Padişahların Kaleminden Dökülenler

Cihan Devleti Osmanlının bazı padişahları devlet yönetiminin yanı sıra şiire ve edebiyata da oldukça meraklıdır. Öyle ki yazdıklarıyla edebiyatımıza güçlü eserler bırakarak beyitleriyle “aşk” a ve “insan” a dair farklı bakış açıları kazandırmışlardır.

Fetih padişahı Fatih Sultan Mehmed Han şiirlerinde “Avnî” mahlasını kullanmıştır.
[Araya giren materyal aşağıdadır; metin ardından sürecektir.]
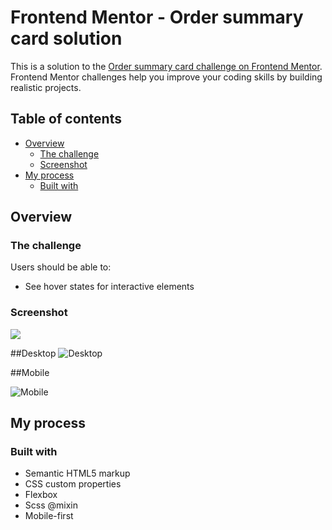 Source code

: # Frontend Mentor - Order summary card solution

This is a solution to the [Order summary card challenge on Frontend Mentor](https://www.frontendmentor.io/challenges/order-summary-component-QlPmajDUj). Frontend Mentor challenges help you improve your coding skills by building realistic projects. 

## Table of contents

- [Overview](#overview)
  - [The challenge](#the-challenge)
  - [Screenshot](#screenshot)
- [My process](#my-process)
  - [Built with](#built-with)


## Overview

### The challenge

Users should be able to:

- See hover states for interactive elements

### Screenshot

![](./screenshot.jpg)

##Desktop
![Desktop](/Sreenshot/Desktop-screenshot.png)


##Mobile

![Mobile](/Sreenshot/Mobile-screenshot.png)


## My process

### Built with

- Semantic HTML5 markup
- CSS custom properties
- Flexbox
- Scss @mixin
- Mobile-first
Eyleme gönlün gözün cevr ile Avnî’nin harâb

Dürr ü gevherler verir bu bahr ile kânım sana

dizelerinde Fatih, sevgiliye günümüz Türkçesi ile şöyle seslenmiştir:

(Sevgilim!) Eziyetlerinle Avnî’nin gözlerini ve gönlünü harap etme! Zira bu deniz (gibi coşkun gözlerim) , sana inciler; bu maden ocağı (gibi gönlüm) de mücevherler sunar.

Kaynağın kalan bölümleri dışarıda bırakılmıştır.